[DATA FOR REVIEW]:
☆ ☆ ☆ ☆ ☆

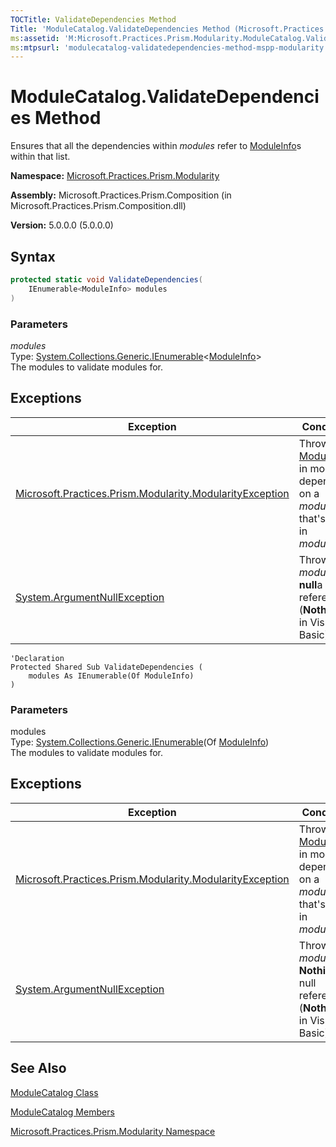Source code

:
 ```yaml
---
TOCTitle: ValidateDependencies Method
Title: 'ModuleCatalog.ValidateDependencies Method (Microsoft.Practices.Prism.Modularity)'
ms:assetid: 'M:Microsoft.Practices.Prism.Modularity.ModuleCatalog.ValidateDependencies(System.Collections.Generic.IEnumerable{Microsoft.Practices.Prism.Modularity.ModuleInfo})'
ms:mtpsurl: 'modulecatalog-validatedependencies-method-mspp-modularity.md'
---
```


# ModuleCatalog.ValidateDependencies Method

Ensures that all the dependencies within *modules* refer to [ModuleInfo](/patterns-practices/reference/moduleinfo-class-mspp-modularity)s within that list.

**Namespace:** [Microsoft.Practices.Prism.Modularity](/patterns-practices/reference/mspp-modularity-namespace)

**Assembly:** Microsoft.Practices.Prism.Composition (in Microsoft.Practices.Prism.Composition.dll) 

**Version:** 5.0.0.0 (5.0.0.0)

## Syntax
```C#
protected static void ValidateDependencies(
	IEnumerable<ModuleInfo> modules
)
```

### Parameters

*modules*   
Type: [System.Collections.Generic.IEnumerable](http://msdn2.microsoft.com/en-us/library/9eekhta0)&lt;[ModuleInfo](/patterns-practices/reference/moduleinfo-class-mspp-modularity)&gt;   
The modules to validate modules for.

## Exceptions

| Exception | Condition |
|--|--|
| [Microsoft.Practices.Prism.Modularity.ModularityException](/patterns-practices/reference/modularityexception-class-mspp-modularity) | Throws if a [ModuleInfo](/patterns-practices/reference/moduleinfo-class-mspp-modularity) in modules depends on a *module* that's not in *modules*. |
| [System.ArgumentNullException](http://msdn2.microsoft.com/en-us/library/27426hcy)                                 | Throws if *modules* is **null**a null reference (**Nothing** in Visual Basic).|


```VB
'Declaration
Protected Shared Sub ValidateDependencies ( 
	modules As IEnumerable(Of ModuleInfo)
)
```
### Parameters

modules  
Type: [System.Collections.Generic.IEnumerable](http://msdn.microsoft.com/en-us/library/9eekhta0)(Of [ModuleInfo](/patterns-practices/reference/moduleinfo-class-mspp-modularity))   
The modules to validate modules for.

## Exceptions

| Exception | Condition|
|----|----|
| [Microsoft.Practices.Prism.Modularity.ModularityException](/patterns-practices/reference/modularityexception-class-mspp-modularity) | Throws if a [ModuleInfo](/patterns-practices/reference/moduleinfo-class-mspp-modularity) in modules depends on a *module* that's not in *modules*. |
| [System.ArgumentNullException](http://msdn.microsoft.com/en-us/library/27426hcy)                                                                 | Throws if *modules* is **Nothing**a null reference (**Nothing** in Visual Basic).|                                                                           |

## See Also

[ModuleCatalog Class](/patterns-practices/reference/modulecatalog-class-mspp-modularity)

[ModuleCatalog Members](/patterns-practices/reference/modulecatalog-members-mspp-modularity)

[Microsoft.Practices.Prism.Modularity Namespace](/patterns-practices/reference/mspp-modularity-namespace)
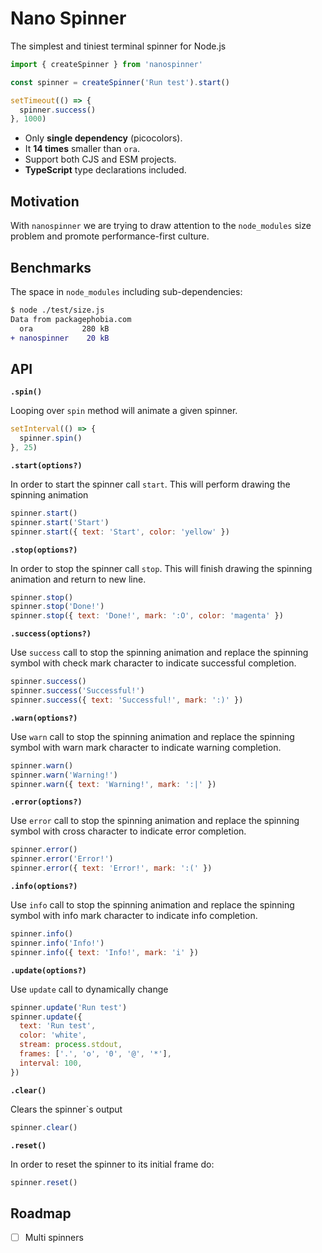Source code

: # Nano Spinner

The simplest and tiniest terminal spinner for Node.js

```js
import { createSpinner } from 'nanospinner'

const spinner = createSpinner('Run test').start()

setTimeout(() => {
  spinner.success()
}, 1000)
```

- Only **single dependency** (picocolors).
- It **14 times** smaller than `ora`.
- Support both CJS and ESM projects.
- **TypeScript** type declarations included.

## Motivation

With `nanospinner` we are trying to draw attention to the `node_modules` size problem and promote performance-first culture.

## Benchmarks

The space in `node_modules` including sub-dependencies:

```diff
$ node ./test/size.js
Data from packagephobia.com
  ora           280 kB
+ nanospinner    20 kB
```

## API

**`.spin()`**

Looping over `spin` method will animate a given spinner.

```js
setInterval(() => {
  spinner.spin()
}, 25)
```

**`.start(options?)`**

In order to start the spinner call `start`. This will perform drawing the spinning animation

```js
spinner.start()
spinner.start('Start')
spinner.start({ text: 'Start', color: 'yellow' })
```

**`.stop(options?)`**

In order to stop the spinner call `stop`. This will finish drawing the spinning animation and return to new line.

```js
spinner.stop()
spinner.stop('Done!')
spinner.stop({ text: 'Done!', mark: ':O', color: 'magenta' })
```

**`.success(options?)`**

Use `success` call to stop the spinning animation and replace the spinning symbol with check mark character to indicate successful completion.

```js
spinner.success()
spinner.success('Successful!')
spinner.success({ text: 'Successful!', mark: ':)' })
```

**`.warn(options?)`**

Use `warn` call to stop the spinning animation and replace the spinning symbol with warn mark character to indicate warning completion.

```js
spinner.warn()
spinner.warn('Warning!')
spinner.warn({ text: 'Warning!', mark: ':|' })
```

**`.error(options?)`**

Use `error` call to stop the spinning animation and replace the spinning symbol with cross character to indicate error completion.

```js
spinner.error()
spinner.error('Error!')
spinner.error({ text: 'Error!', mark: ':(' })
```

**`.info(options?)`**

Use `info` call to stop the spinning animation and replace the spinning symbol with info mark character to indicate info completion.

```js
spinner.info()
spinner.info('Info!')
spinner.info({ text: 'Info!', mark: 'i' })
```

**`.update(options?)`**

Use `update` call to dynamically change

```js
spinner.update('Run test')
spinner.update({
  text: 'Run test',
  color: 'white',
  stream: process.stdout,
  frames: ['.', 'o', '0', '@', '*'],
  interval: 100,
})
```

**`.clear()`**

Clears the spinner`s output

```js
spinner.clear()
```

**`.reset()`**

In order to reset the spinner to its initial frame do:

```js
spinner.reset()
```

## Roadmap

- [ ] Multi spinners
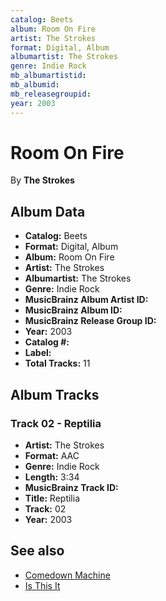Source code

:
 ```yaml
---
catalog: Beets
album: Room On Fire
artist: The Strokes
format: Digital, Album
albumartist: The Strokes
genre: Indie Rock
mb_albumartistid: 
mb_albumid: 
mb_releasegroupid: 
year: 2003
---
```


# Room On Fire

By **The Strokes**

## Album Data

- **Catalog:** Beets
- **Format:** Digital, Album
- **Album:** Room On Fire
- **Artist:** The Strokes
- **Albumartist:** The Strokes
- **Genre:** Indie Rock
- **MusicBrainz Album Artist ID:** [](https://musicbrainz.org/artist/)
- **MusicBrainz Album ID:** [](https://musicbrainz.org/release/)
- **MusicBrainz Release Group ID:** [](https://musicbrainz.org/release-group/)
- **Year:** 2003
- **Catalog #:** 
- **Label:** 
- **Total Tracks:** 11

## Album Tracks

### Track 02 - Reptilia

- **Artist:** The Strokes
- **Format:** AAC
- **Genre:** Indie Rock
- **Length:** 3:34
- **MusicBrainz Track ID:** [](https://musicbrainz.org/recording/)
- **Title:** Reptilia
- **Track:** 02
- **Year:** 2003


## See also

- [Comedown Machine](Comedown_Machine.md)
- [Is This It](Is_This_It.md)
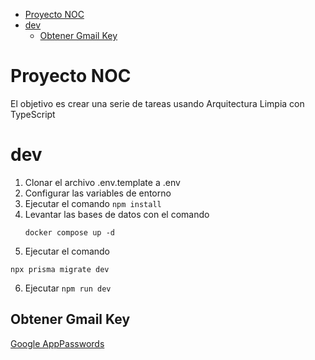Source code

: - [Proyecto NOC](#proyecto-noc)
- [dev](#dev)
  - [Obtener Gmail Key](#obtener-gmail-key)
<!--toc:end-->

# Proyecto NOC

El objetivo es crear una serie de tareas usando Arquitectura Limpia con TypeScript

# dev
1. Clonar el archivo .env.template a .env
2. Configurar las variables de entorno
3. Ejecutar el comando ```npm install```
4. Levantar las bases de datos con el comando
   ```
   docker compose up -d
   ```
5. Ejecutar el comando
  ```
  npx prisma migrate dev
  ```
6. Ejecutar ```npm run dev```


## Obtener Gmail Key
[Google AppPasswords](https://myaccount.google.com/u/0/apppasswords)
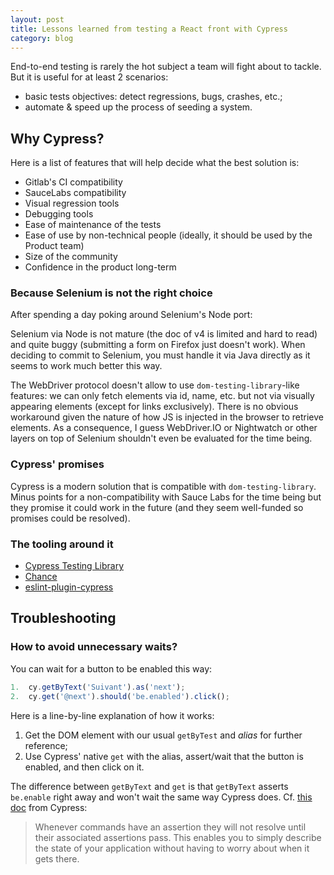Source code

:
 ```yaml
---
layout: post
title: Lessons learned from testing a React front with Cypress
category: blog
---
```


End-to-end testing is rarely the hot subject a team will fight about to tackle.
But it is useful for at least 2 scenarios:

- basic tests objectives: detect regressions, bugs, crashes, etc.;
- automate & speed up the process of seeding a system.

## Why Cypress?

Here is a list of features that will help decide what the best solution is:

- Gitlab's CI compatibility
- SauceLabs compatibility
- Visual regression tools
- Debugging tools
- Ease of maintenance of the tests
- Ease of use by non-technical people (ideally, it should be used by the Product
  team)
- Size of the community
- Confidence in the product long-term

### Because Selenium is not the right choice

After spending a day poking around Selenium's Node port:

Selenium via Node is not mature (the doc of v4 is limited and hard to read) and
quite buggy (submitting a form on Firefox just doesn't work). When deciding to
commit to Selenium, you must handle it via Java directly as it seems to work
much better this way.

The WebDriver protocol doesn't allow to use `dom-testing-library`-like features:
we can only fetch elements via id, name, etc. but not via visually appearing
elements (except for links exclusively). There is no obvious workaround given
the nature of how JS is injected in the browser to retrieve elements. As a
consequence, I guess WebDriver.IO or Nightwatch or other layers on top of
Selenium shouldn't even be evaluated for the time being.

### Cypress' promises

Cypress is a modern solution that is compatible with `dom-testing-library`.
Minus points for a non-compatibility with Sauce Labs for the time being but they
promise it could work in the future (and they seem well-funded so promises could
be resolved).

### The tooling around it

- [Cypress Testing Library](https://testing-library.com/docs/cypress-testing-library/intro)
- [Chance](https://chancejs.com)
- [eslint-plugin-cypress](https://github.com/cypress-io/eslint-plugin-cypress)

## Troubleshooting

### How to avoid unnecessary waits?

You can wait for a button to be enabled this way:

```js
1.  cy.getByText('Suivant').as('next');
2.  cy.get('@next').should('be.enabled').click();
```

Here is a line-by-line explanation of how it works:

1. Get the DOM element with our usual `getByTest` and _alias_ for further
   reference;
1. Use Cypress' native `get` with the alias, assert/wait that the button is
   enabled, and then click on it.

The difference between `getByText` and `get` is that `getByText` asserts
`be.enable` right away and won't wait the same way Cypress does. Cf.
[this doc](https://docs.cypress.io/guides/references/best-practices.html#Unnecessary-wait-for-cy-get)
from Cypress:

> Whenever commands have an assertion they will not resolve until their
> associated assertions pass. This enables you to simply describe the state of
> your application without having to worry about when it gets there.
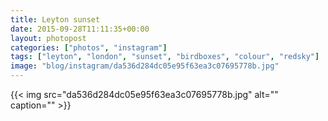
 ```yaml
---
title: Leyton sunset
date: 2015-09-28T11:11:35+00:00
layout: photopost
categories: ["photos", "instagram"]
tags: ["leyton", "london", "sunset", "birdboxes", "colour", "redsky"]
image: "blog/instagram/da536d284dc05e95f63ea3c07695778b.jpg"
---
```


{{< img src="da536d284dc05e95f63ea3c07695778b.jpg" alt="" caption="" >}}



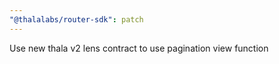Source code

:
```yaml
---
"@thalalabs/router-sdk": patch
---
```


Use new thala v2 lens contract to use pagination view function

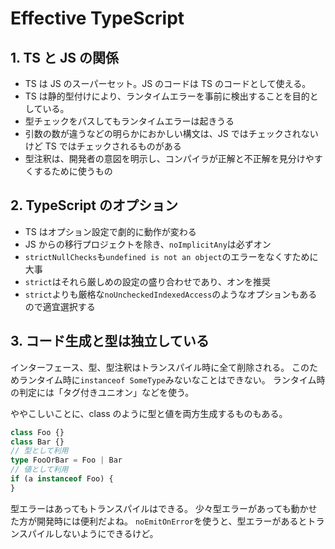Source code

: # Effective TypeScript

## 1. TS と JS の関係

- TS は JS のスーパーセット。JS のコードは TS のコードとして使える。
- TS は静的型付けにより、ランタイムエラーを事前に検出することを目的としている。
- 型チェックをパスしてもランタイムエラーは起きうる
- 引数の数が違うなどの明らかにおかしい構文は、JS ではチェックされないけど TS ではチェックされるものがある
- 型注釈は、開発者の意図を明示し、コンパイラが正解と不正解を見分けやすくするために使うもの

## 2. TypeScript のオプション

- TS はオプション設定で劇的に動作が変わる
- JS からの移行プロジェクトを除き、`noImplicitAny`は必ずオン
- `strictNullChecks`も`undefined is not an object`のエラーをなくすために大事
- `strict`はそれら厳しめの設定の盛り合わせであり、オンを推奨
- `strict`よりも厳格な`noUncheckedIndexedAccess`のようなオプションもあるので適宜選択する

## 3. コード生成と型は独立している

インターフェース、型、型注釈はトランスパイル時に全て削除される。
このためランタイム時に`instanceof SomeType`みないなことはできない。
ランタイム時の判定には「タグ付きユニオン」などを使う。

ややこしいことに、class のように型と値を両方生成するものもある。

```ts
class Foo {}
class Bar {}
// 型として利用
type FooOrBar = Foo | Bar
// 値として利用
if (a instanceof Foo) {
}
```

型エラーはあってもトランスパイルはできる。
少々型エラーがあっても動かせた方が開発時には便利だよね。
`noEmitOnError`を使うと、型エラーがあるとトランスパイルしないようにできるけど。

☆ ☆ ☆ ☆ ☆

[WORK REQUIRED]: Show the lines in the entries above that include the string "docs".

[RESULT OF THE TASK]:
- [Cypress Testing Library](https://testing-library.com/docs/cypress-testing-library/intro)
[this doc](https://docs.cypress.io/guides/references/best-practices.html#Unnecessary-wait-for-cy-get)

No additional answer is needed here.